The Biden administration has made the creation of agricultural carbon markets a priority, calling for a significant increase in federal funding and programs to help develop these markets and assist market participants. These grants are part of that effort. However, in an effort to rush the first 70 of its approved projects forward, the USDA pushed out its environmental review (a Programmatic Environmental Assessment or “PEA”) of the program after giving the public only 14 days to comment on the PEA.

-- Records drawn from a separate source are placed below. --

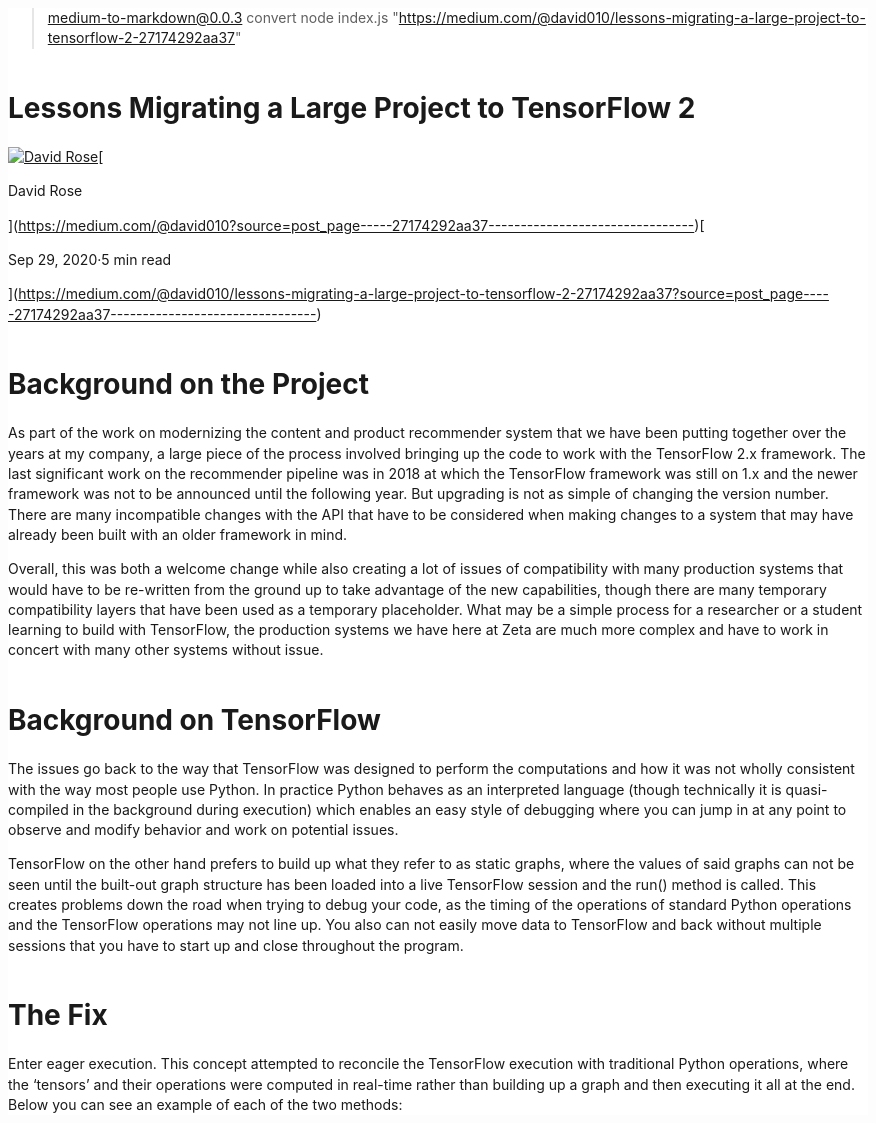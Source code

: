 
> medium-to-markdown@0.0.3 convert
> node index.js "https://medium.com/@david010/lessons-migrating-a-large-project-to-tensorflow-2-27174292aa37"

Lessons Migrating a Large Project to TensorFlow 2
=================================================

[![David Rose](https://miro.medium.com/fit/c/56/56/1*qt83NUQLLkTSKMQ-iuMfwg.jpeg)](https://medium.com/@david010?source=post_page-----27174292aa37--------------------------------)[

David Rose

](https://medium.com/@david010?source=post_page-----27174292aa37--------------------------------)[

Sep 29, 2020·5 min read

](https://medium.com/@david010/lessons-migrating-a-large-project-to-tensorflow-2-27174292aa37?source=post_page-----27174292aa37--------------------------------)

Background on the Project
=========================

As part of the work on modernizing the content and product recommender system that we have been putting together over the years at my company, a large piece of the process involved bringing up the code to work with the TensorFlow 2.x framework. The last significant work on the recommender pipeline was in 2018 at which the TensorFlow framework was still on 1.x and the newer framework was not to be announced until the following year. But upgrading is not as simple of changing the version number. There are many incompatible changes with the API that have to be considered when making changes to a system that may have already been built with an older framework in mind.

Overall, this was both a welcome change while also creating a lot of issues of compatibility with many production systems that would have to be re-written from the ground up to take advantage of the new capabilities, though there are many temporary compatibility layers that have been used as a temporary placeholder. What may be a simple process for a researcher or a student learning to build with TensorFlow, the production systems we have here at Zeta are much more complex and have to work in concert with many other systems without issue.

Background on TensorFlow
========================

The issues go back to the way that TensorFlow was designed to perform the computations and how it was not wholly consistent with the way most people use Python. In practice Python behaves as an interpreted language (though technically it is quasi-compiled in the background during execution) which enables an easy style of debugging where you can jump in at any point to observe and modify behavior and work on potential issues.

TensorFlow on the other hand prefers to build up what they refer to as static graphs, where the values of said graphs can not be seen until the built-out graph structure has been loaded into a live TensorFlow session and the run() method is called. This creates problems down the road when trying to debug your code, as the timing of the operations of standard Python operations and the TensorFlow operations may not line up. You also can not easily move data to TensorFlow and back without multiple sessions that you have to start up and close throughout the program.

The Fix
=======

Enter eager execution. This concept attempted to reconcile the TensorFlow execution with traditional Python operations, where the ‘tensors’ and their operations were computed in real-time rather than building up a graph and then executing it all at the end. Below you can see an example of each of the two methods:
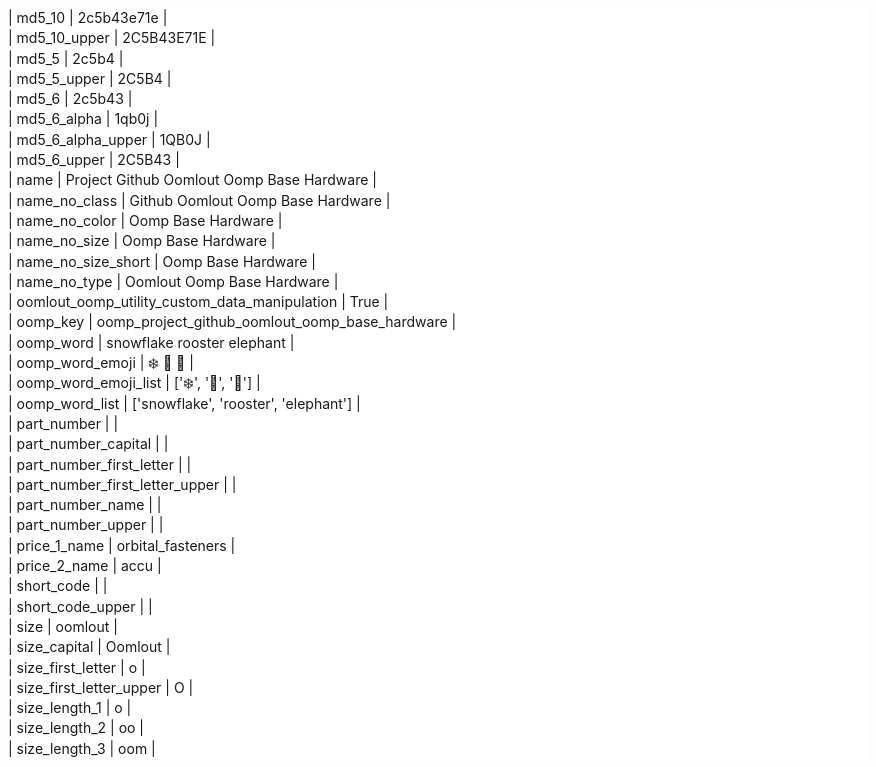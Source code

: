 | md5_10 | 2c5b43e71e |  
| md5_10_upper | 2C5B43E71E |  
| md5_5 | 2c5b4 |  
| md5_5_upper | 2C5B4 |  
| md5_6 | 2c5b43 |  
| md5_6_alpha | 1qb0j |  
| md5_6_alpha_upper | 1QB0J |  
| md5_6_upper | 2C5B43 |  
| name | Project Github Oomlout Oomp Base Hardware |  
| name_no_class | Github Oomlout Oomp Base Hardware |  
| name_no_color | Oomp Base Hardware |  
| name_no_size | Oomp Base Hardware |  
| name_no_size_short | Oomp Base Hardware |  
| name_no_type | Oomlout Oomp Base Hardware |  
| oomlout_oomp_utility_custom_data_manipulation | True |  
| oomp_key | oomp_project_github_oomlout_oomp_base_hardware |  
| oomp_word | snowflake rooster elephant |  
| oomp_word_emoji | :snowflake: :rooster: :elephant: |  
| oomp_word_emoji_list | [':snowflake:', ':rooster:', ':elephant:'] |  
| oomp_word_list | ['snowflake', 'rooster', 'elephant'] |  
| part_number |  |  
| part_number_capital |  |  
| part_number_first_letter |  |  
| part_number_first_letter_upper |  |  
| part_number_name |  |  
| part_number_upper |  |  
| price_1_name | orbital_fasteners |  
| price_2_name | accu |  
| short_code |  |  
| short_code_upper |  |  
| size | oomlout |  
| size_capital | Oomlout |  
| size_first_letter | o |  
| size_first_letter_upper | O |  
| size_length_1 | o |  
| size_length_2 | oo |  
| size_length_3 | oom |  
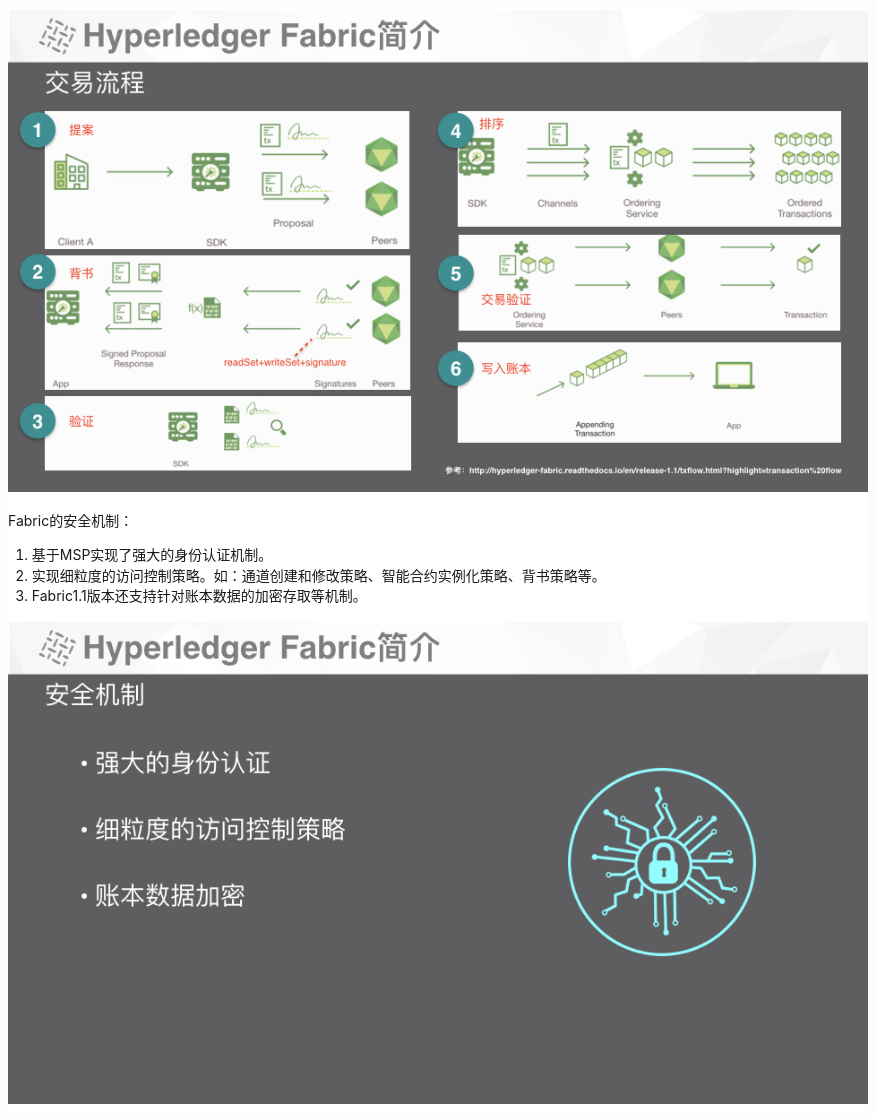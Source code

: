 ![avatar](./_images/baas.007.jpeg)


Fabric的安全机制：  

1. 基于MSP实现了强大的身份认证机制。   
2. 实现细粒度的访问控制策略。如：通道创建和修改策略、智能合约实例化策略、背书策略等。  
3. Fabric1.1版本还支持针对账本数据的加密存取等机制。  


![avatar](./_images/baas.008.jpeg)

Limiting public input is a bad idea. USDA should not establish a program that will dole out billions of dollars without properly considering how the types of grants it approves might have significant impacts on the environment. USDA doesn’t yet have institutional knowledge on carbon markets and does not understand what environmental impacts all these new types of grants may have. In addition, USDA is attempting to skirt the requirements of the National Environmental Policy Act , which requires the USDA to give at least thirty days for public comment when “The nature of the proposed action is one without precedent.” According to USDA, this is a historic new program that will create and expand many new global markets for U.S. produced goods. By cutting the time period short the agency not only kept itself in the dark about information about this precedent-setting program, it also failed to meet a basic requirement of NEPA to give folks a little time to prepare substantive comments when it was proposing something new under the sun.

PEER supports initiatives to promote increased soil-carbon sequestration in agricultural soils as part of an overall climate change mitigation and efforts. However, we oppose the use of market-based approaches that rely on agricultural programs to offset emissions produced by other industries to meet mandatory obligations to reduce emissions. Climate smart agriculture requires better land management going forward, but rather than throwing billions of good dollars into creating complex and unenforceable climate markets overseen by private industry, USDA should establish programs, with rigorous safeguards, that incentivize proven best conservation practices that actually reduce greenhouse gas emissions, and work to ensure it distributes it resources equitably.

Moving forward, USDA should skip playing the markets and allow for greater public input as it develops its climate programs.

Hudson Kingston is a Litigation and Policy Attorney at PEER, a Minnesota enthusiast and one-time professional baker.